Ralph NortonA Story by KimberlyFor the Unviersal Monster contest.“He went for a walk! You should have seen his face!” Ralph Norton laughed again. His handlers, two burly men in orderly uniforms, ignored him as they led him into the huge brick building. His eyes went wild with fear as he was dragged closer, even insane the building’s reputation was inescapable.
“He went for a walk! He went for a walk!” he said. He shouted into the faces of the impassive men who held him. He flailed his feet, trying to get them to stop. The building’s hulking frown was opening now, to reveal two white teeth coming to bite him. He struggled with his captors.
The whole strangeness of it hit him again and he was doubled over with laughter. A mummy walking. It was absurd. Surely he was insane. To see a mummy walking was the mark of insanity. He laughed and his laughter echoed strangely off the building’s menacing face.
“That’s all right, gentlemen, he’s not going to do any harm, are you Mr. Norton?” one of the teeth, a man in a white coat and small, black beard asked. He reached to touch Norton on the shoulder but Norton flinched away.
“You should have seen his face, you should have seen it,” he said, his voice low and conspiratorial. He needed to make the man understand. The mummy’s face, that was somehow key to him even through the hysteria, it was important and he had to make him see it.
The doctor turned to the other men behind Ralph with the air of concerned, but detached, dignity men of science use with one another.
“Dr. Muller, Dr. Whemple, I’m so sorry to meet you both under such unfortunate circumstances,” he said, and gave them each a hand. “I’m Dr. Crippen and I’ll be Mr. Norton’s personal psychiatrist, this is my assistant, Dr. DeLay.”
The men all shook hands in the freezing cold. Dr. Whemple, more used to the warm, dry heat of Egypt shivered in his lambskin jacket and leather gloves. Dr. Crippin noticed.
“Forgive me, let’s take this matter inside where there’s brandy,” he said. He made a motion and the orderlies took Ralph, poor hysterical Ralph, by the armpits.
“That’s a fine idea, Doctor,” Dr. Muller said.

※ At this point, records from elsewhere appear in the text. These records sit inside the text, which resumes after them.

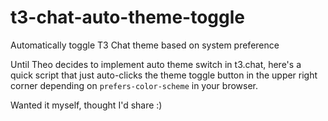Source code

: # t3-chat-auto-theme-toggle
Automatically toggle T3 Chat theme based on system preference

Until Theo decides to implement auto theme switch in t3.chat, here's a quick script that just auto-clicks the theme toggle button in the upper right corner depending on `prefers-color-scheme` in your browser.

Wanted it myself, thought I'd share :) 
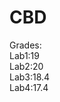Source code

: # CBD

Grades: <br>
          Lab1:19 <br>
            Lab2:20 <br>
            Lab3:18.4 <br>
            Lab4:17.4 <br>
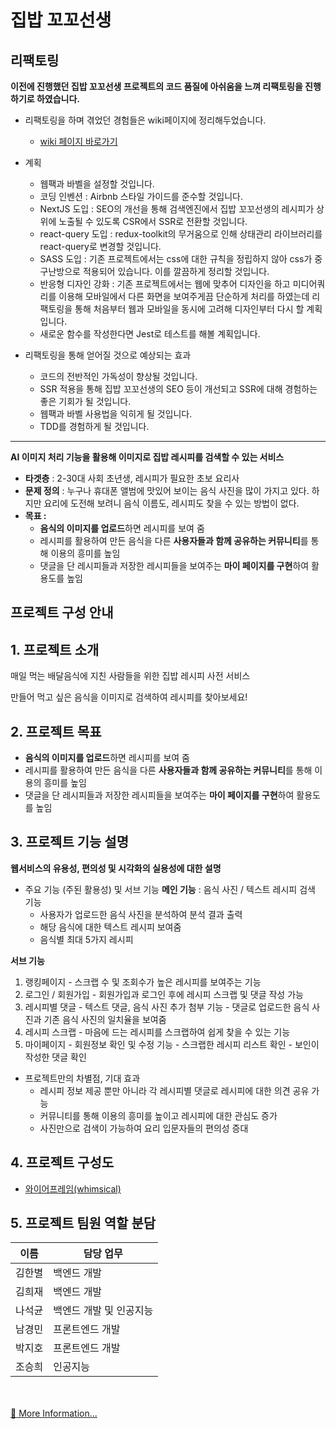 # 집밥 꼬꼬선생

## 리팩토링
**이전에 진행했던 집밥 꼬꼬선생 프로젝트의 코드 품질에 아쉬움을 느껴 리팩토링을 진행하기로 하였습니다.**
- 리팩토링을 하며 겪었던 경험들은 wiki페이지에 정리해두었습니다. 
    - [wiki 페이지 바로가기](https://github.com/jihohub/Refactoring-HomeCookingMaster/wiki)  
- 계획
    - 웹팩과 바벨을 설정할 것입니다.
    - 코딩 인벤션 : Airbnb 스타일 가이드를 준수할 것입니다.
    - NextJS 도입 : SEO의 개선을 통해 검색엔진에서 집밥 꼬꼬선생의 레시피가 상위에 노출될 수 있도록 CSR에서 SSR로 전환할 것입니다.
    - react-query 도입 : redux-toolkit의 무거움으로 인해 상태관리 라이브러리를 react-query로 변경할 것입니다.
    - SASS 도입 : 기존 프로젝트에서는 css에 대한 규칙을 정립하지 않아 css가 중구난방으로 적용되어 있습니다. 이를 깔끔하게 정리할 것입니다.
    - 반응형 디자인 강화 : 기존 프로젝트에서는 웹에 맞추어 디자인을 하고 미디어쿼리를 이용해 모바일에서 다른 화면을 보여주게끔 단순하게 처리를 하였는데 리팩토링을 통해 처음부터 웹과 모바일을 동시에 고려해 디자인부터 다시 할 계획입니다.
    - 새로운 함수를 작성한다면 Jest로 테스트를 해볼 계획입니다.

- 리팩토링을 통해 얻어질 것으로 예상되는 효과
    - 코드의 전반적인 가독성이 향상될 것입니다.
    - SSR 적용을 통해 집밥 꼬꼬선생의 SEO 등이 개선되고 SSR에 대해 경험하는 좋은 기회가 될 것입니다.
    - 웹팩과 바벨 사용법을 익히게 될 것입니다.  
    - TDD를 경험하게 될 것입니다.

***


**AI 이미지 처리 기능을 활용해 이미지로 집밥 레시피를 검색할 수 있는 서비스**

- **타겟층** : 2-30대 사회 초년생, 레시피가 필요한 초보 요리사
- **문제 정의** : 누구나 휴대폰 앨범에 맛있어 보이는 음식 사진을 많이 가지고 있다. 하지만 요리에 도전해 보려니 음식 이름도, 레시피도 찾을 수 있는 방법이 없다.
- **목표 :**
    - **음식의 이미지를 업로드**하면 레시피를 보여 줌
    - 레시피를 활용하여 만든 음식을 다른 **사용자들과 함께 공유하는 커뮤니티**를 통해 이용의 흥미를 높임
    - 댓글을 단 레시피들과 저장한 레시피들을 보여주는 **마이 페이지를 구현**하여 활용도를 높임

## 프로젝트 구성 안내
## 1. 프로젝트 소개
  <p>매일 먹는 배달음식에 지친 사람들을 위한 집밥 레시피 사전 서비스</p>
  만들어 먹고 싶은 음식을 이미지로 검색하여 레시피를 찾아보세요!

## 2. 프로젝트 목표
  - **음식의 이미지를 업로드**하면 레시피를 보여 줌
  - 레시피를 활용하여 만든 음식을 다른 **사용자들과 함께 공유하는 커뮤니티**를 통해 이용의 흥미를 높임
  - 댓글을 단 레시피들과 저장한 레시피들을 보여주는 **마이 페이지를 구현**하여 활용도를 높임

## 3. 프로젝트 기능 설명

**웹서비스의 유용성, 편의성 및 시각화의 실용성에 대한 설명**

- 주요 기능 (주된 활용성) 및 서브 기능
**메인 기능**
: 음식 사진 / 텍스트 레시피 검색 기능
  - 사용자가 업로드한 음식 사진을 분석하여 분석 결과 출력
  - 해당 음식에 대한 텍스트 레시피 보여줌 
  - 음식별 최대 5가지 레시피

**서브 기능**
  1. 랭킹페이지
    - 스크랩 수 및 조회수가 높은 레시피를 보여주는 기능
  2. 로그인 / 회원가입
    - 회원가입과 로그인 후에 레시피 스크랩 및 댓글 작성 가능
  3. 레시피별 댓글
    - 텍스트 댓글, 음식 사진 추가 첨부 기능
    - 댓글로 업로드한 음식 사진과 기존 음식 사진의 일치율을 보여줌
  4. 레시피 스크랩
    - 마음에 드는 레시피를 스크랩하여 쉽게 찾을 수 있는 기능
  5. 마이페이지
    - 회원정보 확인 및 수정 기능
    - 스크랩한 레시피 리스트 확인
    - 보인이 작성한 댓글 확인


- 프로젝트만의 차별점, 기대 효과
  - 레시피 정보 제공 뿐만 아니라 각 레시피별 댓글로 레시피에 대한 의견 공유 가능
  - 커뮤니티를 통해 이용의 흥미를 높이고 레시피에 대한 관심도 증가
  - 사진만으로 검색이 가능하여 요리 입문자들의 편의성 증대

## 4. 프로젝트 구성도
  - [와이어프레임(whimsical)](https://whimsical.com/BQKYbWTEBNSCXGogpa56Ld@3CRerdhrAw877Cy9njAQYa1y)

## 5. 프로젝트 팀원 역할 분담
| 이름 | 담당 업무 |
| ------ | ------ |
| 김한별 | 백엔드 개발 |
| 김희재 | 백엔드 개발 |
| 나석균 | 백엔드 개발 및 인공지능 |
| 남경민 | 프론트엔드 개발 |
| 박지호 | 프론트엔드 개발 |
| 조승희 | 인공지능 |

<br/><br/>
[:book: More Information...](https://github.com/SeokKyunNa/HomeCookingMaster/wiki)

Together all seven men entered the darkness of Bethlehem Royal Hospital.
***
The sounds of the Unfortunates was dimmed in the doctor’s lounge on the third floor. Behind the thick mahogany wood doors, the lounge was a sanctuary within the madhouse, peacefully and tastefully decorated. The large picture window overlooked the grounds, which in Spring would be planted with green things but now bore the scars of construction and the skeletons of stunted trees. In here, the window panes were beveled glass that kept the cold wind screeching banshee-like from chilling the bones.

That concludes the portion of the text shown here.